SK started the countdown last night, “just one more e-mail day,” she said giggling as she left. Her excitement made me smile.


It’s a job now and I haven’t even started it yet. The excitement has been zapped away. I’m back in e-mail mode, like I could be there for a little longer; plotting out my next move, career wise, as an e-mailer. I would like to look in my own e-mail this morning and see a new work schedule sitting there. I would have tomorrow off and I’d be working 9-5 Thursday and Friday, and I could go to work and say “thanks guys” and look at my friends and say it’s really going to happen this time.
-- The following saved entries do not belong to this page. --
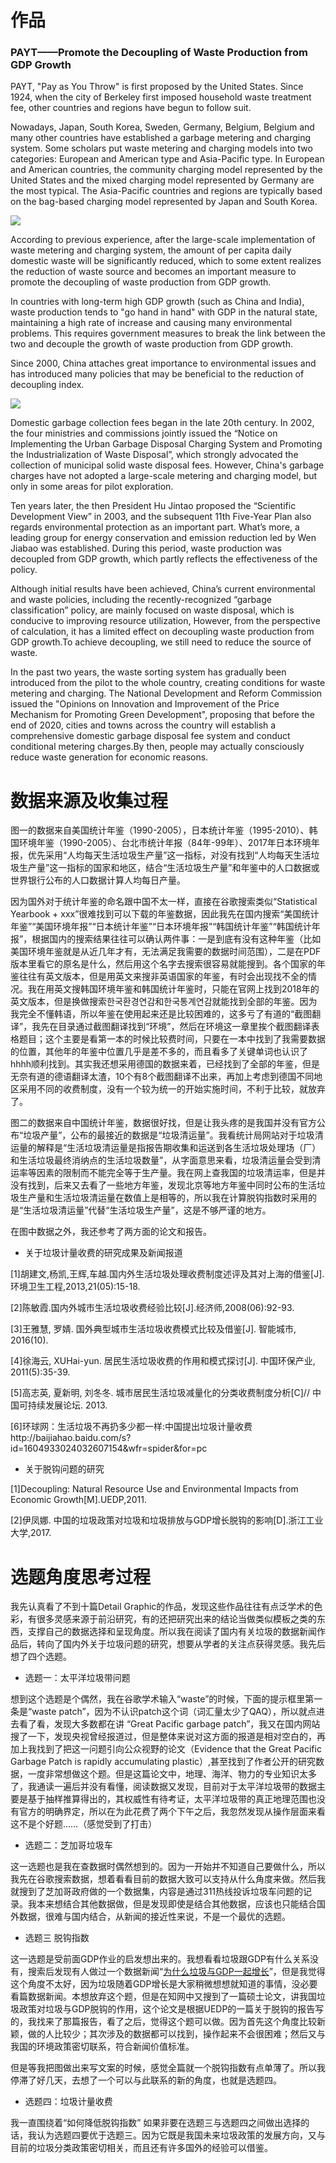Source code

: # 作品

### PAYT——Promote the Decoupling of Waste Production from GDP Growth

PAYT, "Pay as You Throw" is first proposed by the United States.  Since 1924, when the city of Berkeley first imposed household waste treatment fee, other countries and regions have begun to follow suit. 

Nowadays, Japan, South Korea, Sweden, Germany, Belgium, Belgium and many other countries have established a garbage metering and charging system. Some scholars put waste metering and charging models into two categories: European and American type and Asia-Pacific type. In European and American countries, the community charging model represented by the United States and the mixed charging model represented by Germany are the most typical. The Asia-Pacific countries and regions are typically based on the bag-based charging model represented by Japan and South Korea.

![](https://github.com/starlee1998/homework/blob/master/%E5%9B%BE%E4%BA%8C.png)

According to previous experience, after the large-scale implementation of waste metering and charging system, the amount of per capita daily domestic waste will be significantly reduced, which to some extent realizes the reduction of waste source and becomes  an important measure to promote the decoupling of waste production from GDP growth.

In countries with long-term high GDP growth (such as China and India), waste production tends to "go hand in hand" with GDP in the natural state, maintaining a high rate of increase and causing many environmental problems. This requires government measures to break the link between the two and decouple the growth of waste production from GDP growth.

Since 2000, China attaches great importance to environmental issues and has introduced many policies that may be beneficial to the reduction of decoupling index.

![](https://github.com/starlee1998/homework/blob/master/%E5%9B%BE%E4%B8%80.png)

Domestic garbage collection fees began in the late 20th century. In 2002, the four ministries and commissions jointly issued the “Notice on Implementing the Urban Garbage Disposal Charging System and Promoting the Industrialization of Waste Disposal”, which strongly advocated the collection of municipal solid waste disposal fees. However, China's garbage charges have not adopted a large-scale metering and charging model, but only in some areas for pilot exploration.

Ten years later, the then President Hu Jintao proposed the “Scientific Development View” in 2003, and the subsequent 11th Five-Year Plan also regards environmental protection as an important part. What’s more, a leading group for energy conservation and emission reduction led by Wen Jiabao was established. During this period, waste production was decoupled from GDP growth, which partly reflects the effectiveness of the policy.

Although initial results have been achieved, China’s current environmental and waste policies, including the recently-recognized “garbage classification” policy, are mainly focused on waste disposal, which is conducive to improving resource utilization, However, from the perspective of calculation, it has a limited effect on decoupling waste production from GDP growth.To achieve decoupling, we still need to reduce the source of waste.

In the past two years, the waste sorting system has gradually been introduced from the pilot to the whole country, creating conditions for waste metering and charging. The National Development and Reform Commission issued the "Opinions on Innovation and Improvement of the Price Mechanism for Promoting Green Development", proposing that before the end of 2020, cities and towns across the country will establish a comprehensive domestic garbage disposal fee system and conduct conditional metering charges.By then, people may actually consciously reduce waste generation for economic reasons.
   
# 数据来源及收集过程

图一的数据来自美国统计年鉴（1990-2005），日本统计年鉴（1995-2010）、韩国环境年鉴（1990-2005）、台北市统计年报（84年-99年）、2017年日本环境年报，优先采用“人均每天生活垃圾生产量”这一指标，对没有找到“人均每天生活垃圾生产量”这一指标的国家和地区，结合“生活垃圾生产量”和年鉴中的人口数据或世界银行公布的人口数据计算人均每日产量。

因为国外对于统计年鉴的命名跟中国不太一样，直接在谷歌搜索类似“Statistical Yearbook + xxx”很难找到可以下载的年鉴数据，因此我先在国内搜索“美国统计年鉴”“美国环境年报”“日本统计年鉴”“日本环境年报”“韩国统计年鉴”“韩国统计年报”，根据国内的搜索结果往往可以确认两件事：一是到底有没有这种年鉴（比如美国环境年鉴就是从近几年才有，无法满足我需要的数据时间范围），二是在PDF版本里看它的原名是什么，然后用这个名字去搜索很容易就能搜到。各个国家的年鉴往往有英文版本，但是用英文来搜非英语国家的年鉴，有时会出现找不全的情况。我在用英文搜韩国环境年鉴和韩国统计年鉴时，只能在官网上找到2018年的英文版本，但是换做搜索한국환경연감和한국통계연감就能找到全部的年鉴。因为我完全不懂韩语，所以年鉴在使用起来还是比较困难的，这多亏了有道的“截图翻译”，我先在目录通过截图翻译找到“环境”，然后在环境这一章里挨个截图翻译表格题目；这个主要是看第一本的时候比较费时间，只要在一本中找到了我需要数据的位置，其他年的年鉴中位置几乎是差不多的，而且看多了关键单词也认识了hhhh顺利找到。其实我还想采用德国的数据来着，已经找到了全部的年鉴，但是无奈有道的德语翻译太渣，10个有8个截图翻译不出来，再加上考虑到德国不同地区采用不同的收费制度，没有一个较为统一的开始实施时间，不利于比较，就放弃了。

图二的数据来自中国统计年鉴，数据很好找，但是让我头疼的是我国并没有官方公布“垃圾产量”，公布的最接近的数据是“垃圾清运量”。我看统计局网站对于垃圾清运量的解释是“生活垃圾清运量是指报告期收集和运送到各生活垃圾处理场（厂）和生活垃圾最终消纳点的生活垃圾数量”，从字面意思来看，垃圾清运量会受到清运率等因素的限制而不能完全等于生产量。我在网上查我国的垃圾清运率，但是并没有找到，后来又去看了一些地方年鉴，发现北京等地方年鉴中同时公布的生活垃圾生产量和生活垃圾清运量在数值上是相等的，所以我在计算脱钩指数时采用的是“生活垃圾清运量”代替“生活垃圾生产量”，这是不够严谨的地方。

在图中数据之外，我还参考了两方面的论文和报告。

- 关于垃圾计量收费的研究成果及新闻报道

[1]胡建文,杨凯,王辉,车越.国内外生活垃圾处理收费制度述评及其对上海的借鉴[J].环境卫生工程,2013,21(05):15-18.

[2]陈敏霞.国内外城市生活垃圾收费经验比较[J].经济师,2008(06):92-93.

[3]王雅慧, 罗婧. 国外典型城市生活垃圾收费模式比较及借鉴[J]. 智能城市, 2016(10).

[4]徐海云, XUHai-yun. 居民生活垃圾收费的作用和模式探讨[J]. 中国环保产业, 2011(5):35-39.

[5]高志英, 夏新明, 刘冬冬. 城市居民生活垃圾减量化的分类收费制度分析[C]// 中国可持续发展论坛. 2013.

[6]环球网：生活垃圾不再扔多少都一样:中国提出垃圾计量收费http://baijiahao.baidu.com/s?id=1604933024032607154&wfr=spider&for=pc


- 关于脱钩问题的研究

[1]Decoupling: Natural Resource Use and Environmental Impacts from Economic Growth[M].UEDP,2011.

[2]伊凤娜. 中国的垃圾政策对垃圾和垃圾排放与GDP增长脱钩的影响[D].浙江工业大学,2017.


# 选题角度思考过程

我先认真看了不到十篇Detail Graphic的作品，发现这些作品往往有点泛学术的色彩，有很多灵感来源于前沿研究，有的还把研究出来的结论当做类似模板之类的东西，支撑自己的数据选择和呈现角度。所以我在阅读了国内有关垃圾的数据新闻作品后，转向了国内外关于垃圾问题的研究，想要从学者的关注点获得灵感。我先后想了四个选题。

- 选题一：太平洋垃圾带问题

想到这个选题是个偶然，我在谷歌学术输入“waste”的时候，下面的提示框里第一条是“waste patch”，因为不认识patch这个词（词汇量太少了QAQ），所以就点进去看了看，发现大多数都在讲 “Great Pacific garbage patch”，我又在国内网站搜了一下，发现央视曾经报道过，但是整体来说对这方面的报道是相对空白的，再加上我找到了把这一问题引向公众视野的论文（Evidence that the Great Pacific Garbage Patch is rapidly accumulating plastic）,甚至找到了作者公开的研究数据，一度非常想做这个题。但是这篇论文中，地理、海洋、物力的专业知识太多了，我通读一遍后并没有看懂，阅读数据又发现，目前对于太平洋垃圾带的数据主要是基于抽样推算得出的，其权威性有待考证，太平洋垃圾带的真正地理范围也没有官方的明确界定，所以在为此花费了两个下午之后，我忽然发现从操作层面来看这不是个好题……（感觉受到了打击）

- 选题二：芝加哥垃圾车

这一选题也是我在查数据时偶然想到的。因为一开始并不知道自己要做什么，所以我先在谷歌搜索数据，想着看看目前的数据大致可以支持从什么角度来做。然后我就搜到了芝加哥政府做的一个数据集，内容是通过311热线投诉垃圾车问题的记录。我本来想结合其他数据做，但是发现即使是结合其他数据，应该也只能结合国外数据，很难与国内结合，从新闻的接近性来说，不是一个最优的选题。

- 选题三 脱钩指数

这一选题是受前面GDP作业的启发想出来的。我想看看垃圾跟GDP有什么关系没有，搜索后发现有人做过一个数据新闻“[为什么垃圾与GDP一起增长](
http://www.sohu.com/a/324661443_99981592)”，但是我觉得这个角度不太好，因为垃圾随着GDP增长是大家稍微想想就知道的事情，没必要看篇数据新闻。本想放弃这个题，但是在知网中又搜到了一篇硕士论文，讲我国垃圾政策对垃圾与GDP脱钩的作用，这个论文是根据UEDP的一篇关于脱钩的报告写的，我找来了那篇报告，看了之后，觉得这个题可以做。因为首先这个角度比较新颖，做的人比较少；其次涉及的数据都可以找到，操作起来不会很困难；然后又与我国的环境政策密切联系，符合新闻价值标准。

但是等我把图做出来写文案的时候，感觉全篇就一个脱钩指数有点单薄了。所以我停滞了好几天，去想了一个可以与此联系的新的角度，也就是选题四。

- 选题四：垃圾计量收费

我一直围绕着“如何降低脱钩指数”
如果非要在选题三与选题四之间做出选择的话，我认为选题四要优于选题三。因为它既是我国未来垃圾政策的发展方向，又与目前的垃圾分类政策密切相关，而且还有许多国外的经验可以借鉴。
I don’t feel it.


So last night I got off an hour early, read blogs and went to bed early, I could barely keep my eyes open. And this morning was just for me. I played the piano and sang (if that’s what you call it, man it’s bad) for over an hour, no run, only journaling and this. And yes this has made me feel a better. So I apologize for the wining. Just the way it is.


Photo by Mama Duncan

2 comments:

  1. After thinking about this, and reading it over a few times, I realize I'm upset because my projections of what this job experience should be like is not what is happening. I do this a lot, I have this idea of what something should be like and get upset when it doesn't happen that way. So step 2, see the world as it is today accept it, set goals, and move forward.